Retype, exactly as they appear below, the lines between the line holding "claim management] When" and the line holding "of document collection.", both ends included.

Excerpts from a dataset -
"""

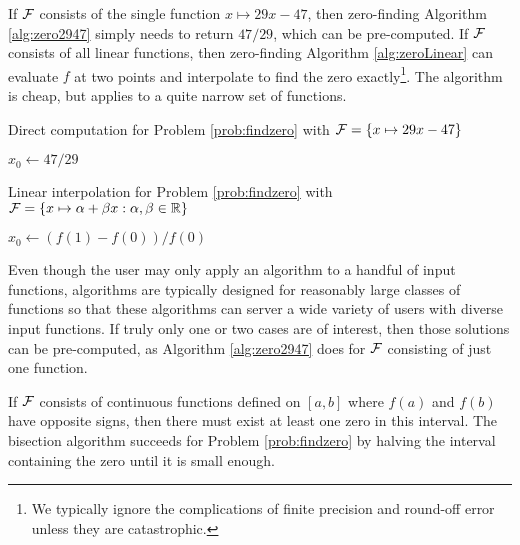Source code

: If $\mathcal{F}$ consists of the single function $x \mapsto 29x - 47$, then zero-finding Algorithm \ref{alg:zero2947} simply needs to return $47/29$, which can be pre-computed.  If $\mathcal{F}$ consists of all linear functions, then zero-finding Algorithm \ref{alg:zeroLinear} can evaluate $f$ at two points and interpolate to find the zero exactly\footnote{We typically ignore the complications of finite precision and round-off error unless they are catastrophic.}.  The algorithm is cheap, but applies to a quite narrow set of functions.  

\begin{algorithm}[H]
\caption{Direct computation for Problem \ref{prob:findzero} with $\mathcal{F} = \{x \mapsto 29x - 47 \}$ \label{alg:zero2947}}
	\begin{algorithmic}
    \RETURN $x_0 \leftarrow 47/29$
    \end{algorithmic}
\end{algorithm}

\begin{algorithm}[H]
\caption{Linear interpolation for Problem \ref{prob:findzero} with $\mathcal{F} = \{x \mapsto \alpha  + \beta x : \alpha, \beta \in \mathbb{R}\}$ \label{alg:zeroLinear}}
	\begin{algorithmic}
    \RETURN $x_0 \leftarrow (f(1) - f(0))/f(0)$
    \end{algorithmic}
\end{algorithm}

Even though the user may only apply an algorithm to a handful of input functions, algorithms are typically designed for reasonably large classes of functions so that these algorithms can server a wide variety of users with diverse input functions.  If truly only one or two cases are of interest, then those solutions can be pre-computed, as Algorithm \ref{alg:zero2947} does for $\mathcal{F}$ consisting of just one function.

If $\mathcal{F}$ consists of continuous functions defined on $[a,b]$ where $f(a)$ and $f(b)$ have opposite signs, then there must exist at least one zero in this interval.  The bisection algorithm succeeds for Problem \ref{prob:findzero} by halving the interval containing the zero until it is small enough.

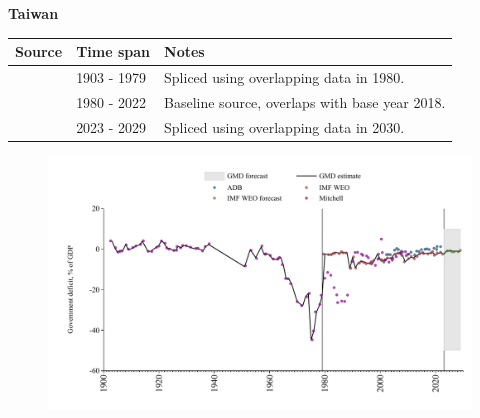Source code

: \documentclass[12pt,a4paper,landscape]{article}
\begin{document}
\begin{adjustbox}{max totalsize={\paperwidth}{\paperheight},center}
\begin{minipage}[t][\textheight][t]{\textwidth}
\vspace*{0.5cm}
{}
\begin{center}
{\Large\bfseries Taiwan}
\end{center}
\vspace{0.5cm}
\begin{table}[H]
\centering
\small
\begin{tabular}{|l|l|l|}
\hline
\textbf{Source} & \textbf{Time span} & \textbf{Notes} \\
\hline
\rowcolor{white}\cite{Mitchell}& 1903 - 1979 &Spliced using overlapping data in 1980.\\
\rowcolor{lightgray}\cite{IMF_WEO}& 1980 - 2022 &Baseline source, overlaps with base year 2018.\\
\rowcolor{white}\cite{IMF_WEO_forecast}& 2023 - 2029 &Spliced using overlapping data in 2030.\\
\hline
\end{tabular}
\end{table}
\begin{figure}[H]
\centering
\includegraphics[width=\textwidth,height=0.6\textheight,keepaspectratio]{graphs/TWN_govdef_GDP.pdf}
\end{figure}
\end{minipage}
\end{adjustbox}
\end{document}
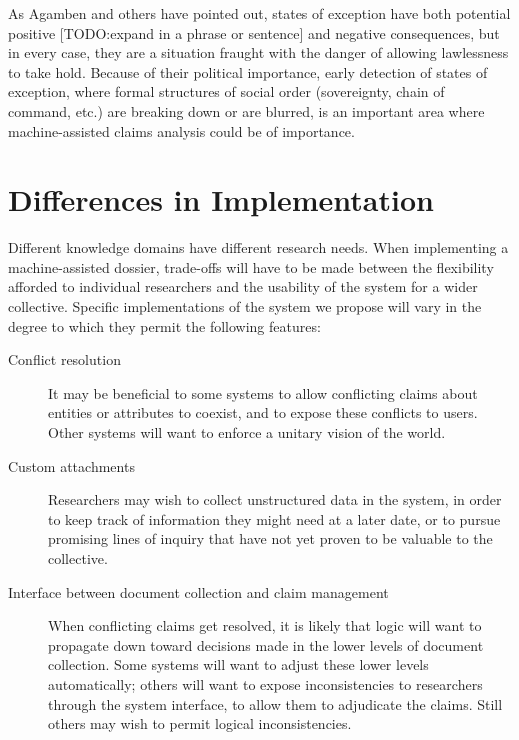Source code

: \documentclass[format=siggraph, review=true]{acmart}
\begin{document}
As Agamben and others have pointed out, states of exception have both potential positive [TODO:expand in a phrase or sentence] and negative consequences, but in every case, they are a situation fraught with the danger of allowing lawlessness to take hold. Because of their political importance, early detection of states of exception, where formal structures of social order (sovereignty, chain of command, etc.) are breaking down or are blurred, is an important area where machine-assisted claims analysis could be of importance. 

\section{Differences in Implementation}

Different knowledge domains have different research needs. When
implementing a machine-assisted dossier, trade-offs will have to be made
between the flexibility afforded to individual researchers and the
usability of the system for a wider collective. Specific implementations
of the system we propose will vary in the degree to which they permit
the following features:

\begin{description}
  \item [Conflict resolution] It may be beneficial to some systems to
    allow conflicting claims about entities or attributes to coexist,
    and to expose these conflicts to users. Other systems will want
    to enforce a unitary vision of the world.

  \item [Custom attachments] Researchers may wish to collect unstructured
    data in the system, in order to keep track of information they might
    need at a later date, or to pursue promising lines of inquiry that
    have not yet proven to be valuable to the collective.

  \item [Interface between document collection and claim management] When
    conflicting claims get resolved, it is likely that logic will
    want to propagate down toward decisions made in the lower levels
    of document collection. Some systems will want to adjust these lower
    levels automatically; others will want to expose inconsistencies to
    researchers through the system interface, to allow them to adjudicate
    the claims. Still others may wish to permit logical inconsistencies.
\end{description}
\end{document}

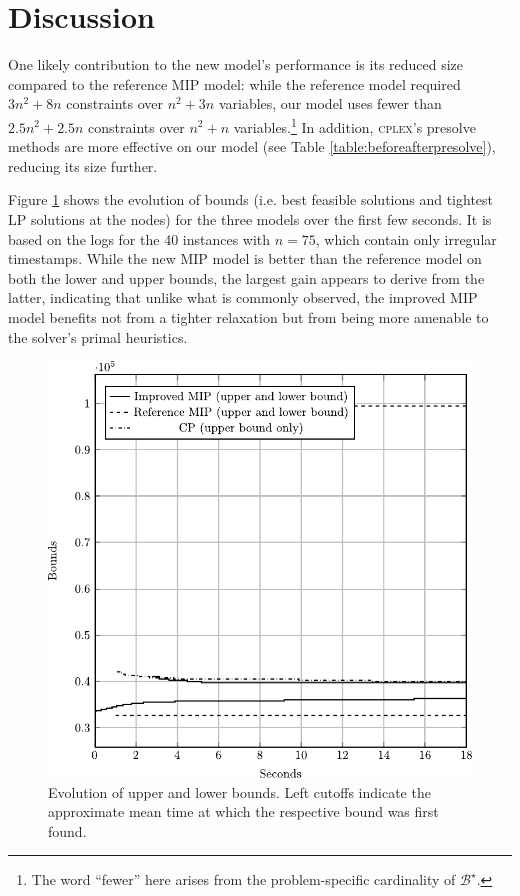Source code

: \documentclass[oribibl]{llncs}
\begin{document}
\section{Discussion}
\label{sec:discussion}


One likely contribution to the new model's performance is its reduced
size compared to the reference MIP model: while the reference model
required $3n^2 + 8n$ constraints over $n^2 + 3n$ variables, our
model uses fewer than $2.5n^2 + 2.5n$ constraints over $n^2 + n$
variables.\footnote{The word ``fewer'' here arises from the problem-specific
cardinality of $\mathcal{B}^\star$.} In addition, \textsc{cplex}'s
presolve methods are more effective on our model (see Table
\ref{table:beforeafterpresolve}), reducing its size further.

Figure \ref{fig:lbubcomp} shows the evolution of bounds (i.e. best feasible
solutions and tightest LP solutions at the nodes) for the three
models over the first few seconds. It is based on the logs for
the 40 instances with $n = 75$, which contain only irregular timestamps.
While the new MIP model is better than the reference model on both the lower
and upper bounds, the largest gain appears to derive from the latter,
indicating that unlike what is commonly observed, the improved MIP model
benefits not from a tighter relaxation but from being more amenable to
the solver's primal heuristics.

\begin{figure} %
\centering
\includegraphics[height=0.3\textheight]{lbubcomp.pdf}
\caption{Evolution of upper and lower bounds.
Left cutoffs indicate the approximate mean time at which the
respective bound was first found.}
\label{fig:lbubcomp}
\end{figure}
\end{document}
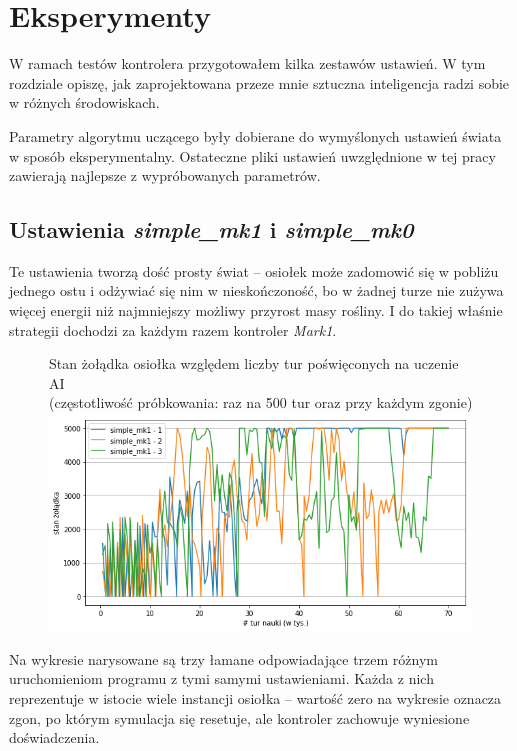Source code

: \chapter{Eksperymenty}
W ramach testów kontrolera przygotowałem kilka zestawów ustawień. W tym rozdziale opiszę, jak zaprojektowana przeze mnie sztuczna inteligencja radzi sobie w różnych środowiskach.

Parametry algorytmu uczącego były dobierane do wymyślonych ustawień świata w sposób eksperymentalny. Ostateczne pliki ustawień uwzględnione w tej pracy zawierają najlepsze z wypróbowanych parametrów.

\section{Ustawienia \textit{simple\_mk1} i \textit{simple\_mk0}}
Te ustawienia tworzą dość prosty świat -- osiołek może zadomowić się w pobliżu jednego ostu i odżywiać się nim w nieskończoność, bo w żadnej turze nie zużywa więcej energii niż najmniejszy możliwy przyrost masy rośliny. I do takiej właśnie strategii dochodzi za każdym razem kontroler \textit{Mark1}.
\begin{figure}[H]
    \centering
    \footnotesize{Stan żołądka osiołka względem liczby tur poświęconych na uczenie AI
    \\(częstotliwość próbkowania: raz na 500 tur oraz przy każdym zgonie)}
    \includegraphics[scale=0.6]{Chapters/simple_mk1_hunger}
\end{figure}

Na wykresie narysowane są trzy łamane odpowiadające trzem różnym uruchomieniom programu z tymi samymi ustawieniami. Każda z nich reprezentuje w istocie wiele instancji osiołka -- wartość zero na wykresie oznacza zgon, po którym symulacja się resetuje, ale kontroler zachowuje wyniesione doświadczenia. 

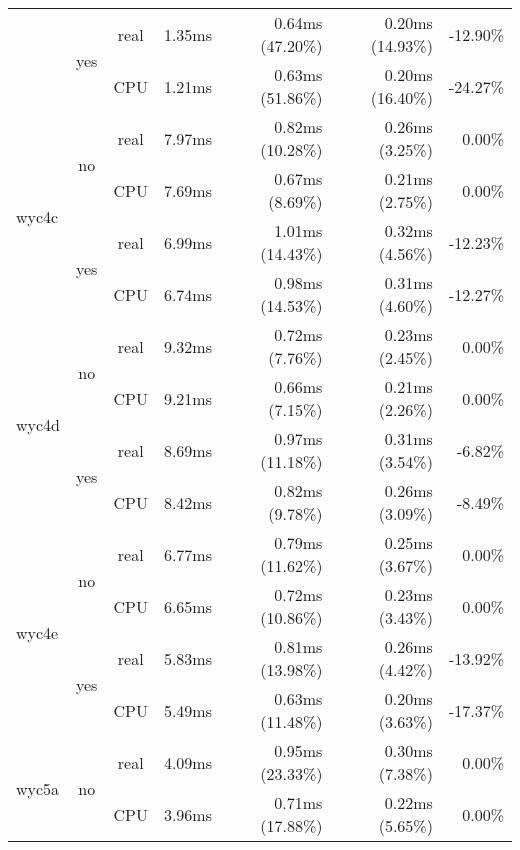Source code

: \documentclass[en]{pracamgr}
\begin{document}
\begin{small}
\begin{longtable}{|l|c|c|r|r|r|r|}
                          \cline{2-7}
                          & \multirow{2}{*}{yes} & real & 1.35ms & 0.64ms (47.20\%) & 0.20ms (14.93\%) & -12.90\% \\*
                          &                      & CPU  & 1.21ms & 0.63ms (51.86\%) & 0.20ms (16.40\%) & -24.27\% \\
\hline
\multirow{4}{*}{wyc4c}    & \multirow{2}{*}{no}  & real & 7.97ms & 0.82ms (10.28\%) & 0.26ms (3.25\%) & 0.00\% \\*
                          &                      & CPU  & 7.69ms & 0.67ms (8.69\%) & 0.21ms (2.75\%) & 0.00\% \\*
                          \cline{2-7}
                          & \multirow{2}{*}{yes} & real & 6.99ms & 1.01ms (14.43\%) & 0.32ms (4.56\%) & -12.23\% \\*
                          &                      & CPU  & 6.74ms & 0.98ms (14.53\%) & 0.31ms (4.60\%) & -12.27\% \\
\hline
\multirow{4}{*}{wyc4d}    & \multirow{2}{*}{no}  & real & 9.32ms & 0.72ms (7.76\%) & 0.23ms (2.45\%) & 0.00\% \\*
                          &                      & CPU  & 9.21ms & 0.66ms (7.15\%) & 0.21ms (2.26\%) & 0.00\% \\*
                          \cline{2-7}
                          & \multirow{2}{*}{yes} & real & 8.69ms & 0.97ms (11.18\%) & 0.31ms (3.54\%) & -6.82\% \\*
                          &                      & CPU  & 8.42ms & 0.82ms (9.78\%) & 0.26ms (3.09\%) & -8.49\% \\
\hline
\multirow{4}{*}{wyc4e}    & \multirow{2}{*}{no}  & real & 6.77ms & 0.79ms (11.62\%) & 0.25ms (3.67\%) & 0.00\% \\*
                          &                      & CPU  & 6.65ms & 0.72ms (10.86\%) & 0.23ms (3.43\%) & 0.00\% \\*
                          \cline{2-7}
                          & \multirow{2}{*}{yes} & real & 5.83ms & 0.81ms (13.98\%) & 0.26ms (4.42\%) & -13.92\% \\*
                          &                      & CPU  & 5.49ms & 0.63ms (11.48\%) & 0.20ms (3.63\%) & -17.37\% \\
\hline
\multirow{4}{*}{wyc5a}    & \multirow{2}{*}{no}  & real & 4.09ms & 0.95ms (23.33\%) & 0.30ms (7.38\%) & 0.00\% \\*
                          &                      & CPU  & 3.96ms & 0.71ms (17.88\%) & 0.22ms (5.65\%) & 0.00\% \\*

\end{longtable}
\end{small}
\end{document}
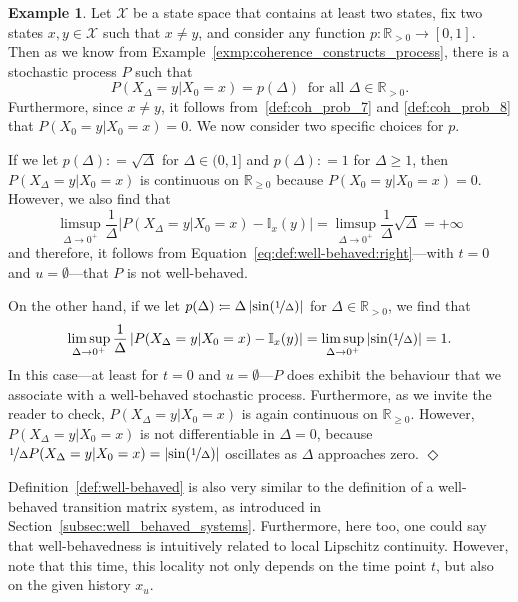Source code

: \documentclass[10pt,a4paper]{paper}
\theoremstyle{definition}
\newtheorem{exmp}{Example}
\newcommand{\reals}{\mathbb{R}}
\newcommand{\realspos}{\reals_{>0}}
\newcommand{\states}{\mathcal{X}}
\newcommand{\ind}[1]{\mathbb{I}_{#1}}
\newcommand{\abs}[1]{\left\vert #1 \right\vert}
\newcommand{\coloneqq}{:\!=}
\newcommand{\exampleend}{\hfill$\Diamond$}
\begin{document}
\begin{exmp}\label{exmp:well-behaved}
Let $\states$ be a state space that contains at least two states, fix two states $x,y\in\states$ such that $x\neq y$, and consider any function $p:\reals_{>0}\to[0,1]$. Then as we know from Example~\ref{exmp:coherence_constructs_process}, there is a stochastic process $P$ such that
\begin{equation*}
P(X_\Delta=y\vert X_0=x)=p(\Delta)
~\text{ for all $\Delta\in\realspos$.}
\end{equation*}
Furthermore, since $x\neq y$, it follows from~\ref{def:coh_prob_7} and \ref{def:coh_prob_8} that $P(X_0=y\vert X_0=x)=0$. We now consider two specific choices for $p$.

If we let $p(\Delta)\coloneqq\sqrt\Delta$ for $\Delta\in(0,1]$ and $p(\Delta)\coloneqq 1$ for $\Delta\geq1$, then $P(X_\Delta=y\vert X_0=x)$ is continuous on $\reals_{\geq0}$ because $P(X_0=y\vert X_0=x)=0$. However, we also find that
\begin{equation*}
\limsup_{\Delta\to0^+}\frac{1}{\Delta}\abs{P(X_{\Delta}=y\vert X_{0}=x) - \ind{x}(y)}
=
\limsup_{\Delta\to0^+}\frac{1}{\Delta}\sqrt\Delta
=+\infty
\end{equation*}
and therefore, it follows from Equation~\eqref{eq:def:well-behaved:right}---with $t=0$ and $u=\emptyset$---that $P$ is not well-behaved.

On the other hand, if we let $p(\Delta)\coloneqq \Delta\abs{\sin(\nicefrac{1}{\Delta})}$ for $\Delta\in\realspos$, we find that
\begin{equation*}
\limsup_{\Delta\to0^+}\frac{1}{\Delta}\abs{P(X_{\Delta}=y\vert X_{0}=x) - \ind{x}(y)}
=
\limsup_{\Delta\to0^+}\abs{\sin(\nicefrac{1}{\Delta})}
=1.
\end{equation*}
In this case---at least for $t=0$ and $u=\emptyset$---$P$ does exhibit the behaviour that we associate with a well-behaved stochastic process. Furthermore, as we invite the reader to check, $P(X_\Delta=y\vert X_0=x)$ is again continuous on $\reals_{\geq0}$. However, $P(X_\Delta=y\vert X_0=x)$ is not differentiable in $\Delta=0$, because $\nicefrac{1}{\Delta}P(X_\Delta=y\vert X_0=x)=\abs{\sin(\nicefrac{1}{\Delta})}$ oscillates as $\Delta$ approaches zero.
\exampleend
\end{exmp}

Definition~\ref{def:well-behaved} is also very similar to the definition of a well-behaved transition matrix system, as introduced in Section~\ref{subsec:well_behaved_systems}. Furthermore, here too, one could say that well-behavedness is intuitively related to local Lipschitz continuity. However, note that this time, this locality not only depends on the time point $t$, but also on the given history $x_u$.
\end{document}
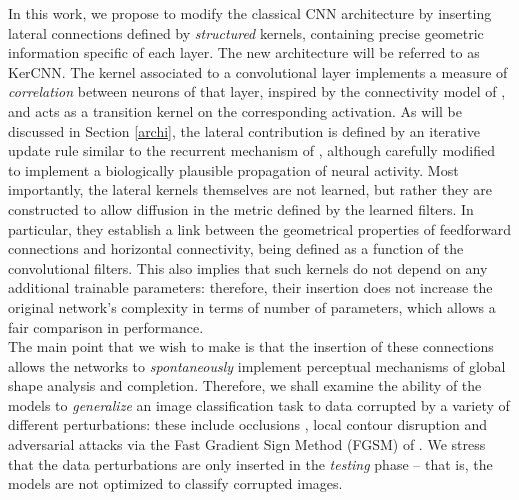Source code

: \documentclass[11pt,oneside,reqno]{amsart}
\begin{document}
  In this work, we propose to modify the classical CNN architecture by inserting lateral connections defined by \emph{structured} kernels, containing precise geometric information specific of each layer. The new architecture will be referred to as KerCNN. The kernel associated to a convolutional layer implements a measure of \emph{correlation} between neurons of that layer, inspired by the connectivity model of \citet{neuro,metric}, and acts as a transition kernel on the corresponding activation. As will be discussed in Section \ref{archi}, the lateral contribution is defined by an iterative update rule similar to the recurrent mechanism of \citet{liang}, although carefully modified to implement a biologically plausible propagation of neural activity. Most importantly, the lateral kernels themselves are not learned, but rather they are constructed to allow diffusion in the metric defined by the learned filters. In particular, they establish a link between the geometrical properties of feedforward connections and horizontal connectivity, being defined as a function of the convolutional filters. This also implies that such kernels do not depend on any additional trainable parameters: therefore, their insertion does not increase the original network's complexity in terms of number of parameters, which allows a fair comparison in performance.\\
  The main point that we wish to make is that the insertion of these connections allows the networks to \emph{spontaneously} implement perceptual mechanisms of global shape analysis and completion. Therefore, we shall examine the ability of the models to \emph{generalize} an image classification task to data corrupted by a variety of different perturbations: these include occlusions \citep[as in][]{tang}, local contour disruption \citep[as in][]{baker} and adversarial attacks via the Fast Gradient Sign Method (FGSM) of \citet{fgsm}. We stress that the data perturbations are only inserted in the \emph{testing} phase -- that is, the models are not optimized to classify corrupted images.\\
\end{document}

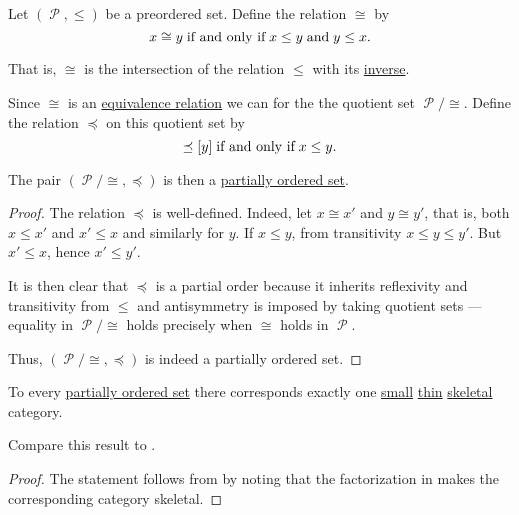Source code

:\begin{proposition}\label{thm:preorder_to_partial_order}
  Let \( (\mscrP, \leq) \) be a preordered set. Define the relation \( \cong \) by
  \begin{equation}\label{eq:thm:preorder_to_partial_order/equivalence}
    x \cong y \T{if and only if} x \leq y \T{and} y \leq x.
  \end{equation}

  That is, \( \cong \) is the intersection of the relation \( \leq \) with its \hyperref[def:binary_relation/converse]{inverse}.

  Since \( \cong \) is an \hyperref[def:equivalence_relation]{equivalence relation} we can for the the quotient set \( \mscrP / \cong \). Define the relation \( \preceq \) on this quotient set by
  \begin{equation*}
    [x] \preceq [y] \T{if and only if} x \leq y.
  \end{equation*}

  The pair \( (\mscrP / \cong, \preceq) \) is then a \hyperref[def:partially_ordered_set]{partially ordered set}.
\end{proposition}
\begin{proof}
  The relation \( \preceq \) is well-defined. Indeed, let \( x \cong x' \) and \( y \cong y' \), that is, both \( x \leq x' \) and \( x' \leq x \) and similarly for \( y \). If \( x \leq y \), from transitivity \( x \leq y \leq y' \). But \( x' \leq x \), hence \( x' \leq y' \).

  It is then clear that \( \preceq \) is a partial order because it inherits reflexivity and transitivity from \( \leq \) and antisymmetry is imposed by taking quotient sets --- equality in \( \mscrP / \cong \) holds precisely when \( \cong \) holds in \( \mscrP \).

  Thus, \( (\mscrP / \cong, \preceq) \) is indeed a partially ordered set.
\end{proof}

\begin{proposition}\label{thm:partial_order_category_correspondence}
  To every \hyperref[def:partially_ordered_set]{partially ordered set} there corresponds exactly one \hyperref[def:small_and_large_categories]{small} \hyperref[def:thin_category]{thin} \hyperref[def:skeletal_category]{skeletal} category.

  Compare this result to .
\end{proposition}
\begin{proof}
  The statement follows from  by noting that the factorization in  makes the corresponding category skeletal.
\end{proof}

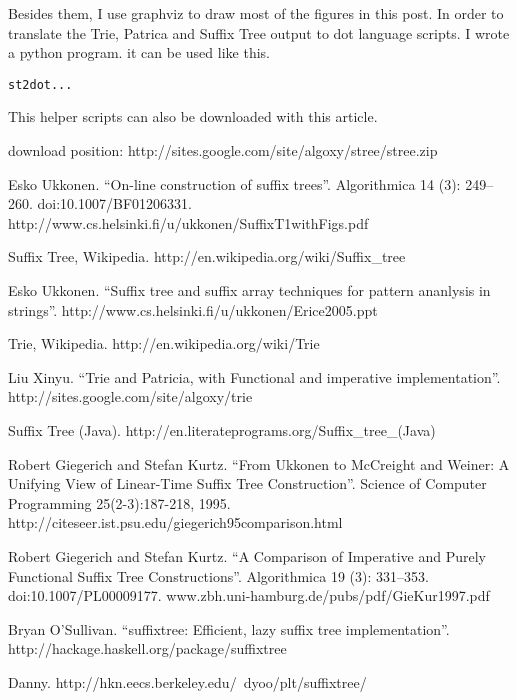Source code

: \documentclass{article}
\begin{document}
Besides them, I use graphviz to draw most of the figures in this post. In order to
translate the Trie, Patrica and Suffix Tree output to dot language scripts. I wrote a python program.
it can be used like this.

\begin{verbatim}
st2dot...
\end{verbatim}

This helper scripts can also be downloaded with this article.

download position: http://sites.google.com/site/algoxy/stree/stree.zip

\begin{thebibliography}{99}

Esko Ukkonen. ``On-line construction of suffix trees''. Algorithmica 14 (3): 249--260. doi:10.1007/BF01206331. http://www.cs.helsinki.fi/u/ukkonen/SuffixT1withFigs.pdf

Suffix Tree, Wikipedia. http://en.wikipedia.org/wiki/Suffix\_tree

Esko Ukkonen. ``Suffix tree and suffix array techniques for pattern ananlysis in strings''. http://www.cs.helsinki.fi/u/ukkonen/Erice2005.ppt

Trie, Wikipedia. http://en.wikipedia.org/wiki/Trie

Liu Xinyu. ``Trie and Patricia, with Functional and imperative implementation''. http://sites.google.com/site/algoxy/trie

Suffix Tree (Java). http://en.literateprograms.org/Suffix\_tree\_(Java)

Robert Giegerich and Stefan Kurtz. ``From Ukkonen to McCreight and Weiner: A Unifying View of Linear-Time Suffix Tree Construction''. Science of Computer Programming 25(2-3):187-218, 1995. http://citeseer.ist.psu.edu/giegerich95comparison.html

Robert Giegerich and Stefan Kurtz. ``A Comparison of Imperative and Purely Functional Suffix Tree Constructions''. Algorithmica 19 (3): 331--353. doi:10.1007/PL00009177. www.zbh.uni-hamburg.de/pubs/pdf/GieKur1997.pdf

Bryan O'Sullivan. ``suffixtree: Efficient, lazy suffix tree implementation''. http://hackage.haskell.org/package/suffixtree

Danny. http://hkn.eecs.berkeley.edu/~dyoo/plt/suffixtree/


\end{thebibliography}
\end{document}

"""

Solution for this problem -
  \item [Interface between document collection and claim management] When
    conflicting claims get resolved, it is likely that logic will
    want to propagate down toward decisions made in the lower levels
    of document collection. Some systems will want to adjust these lower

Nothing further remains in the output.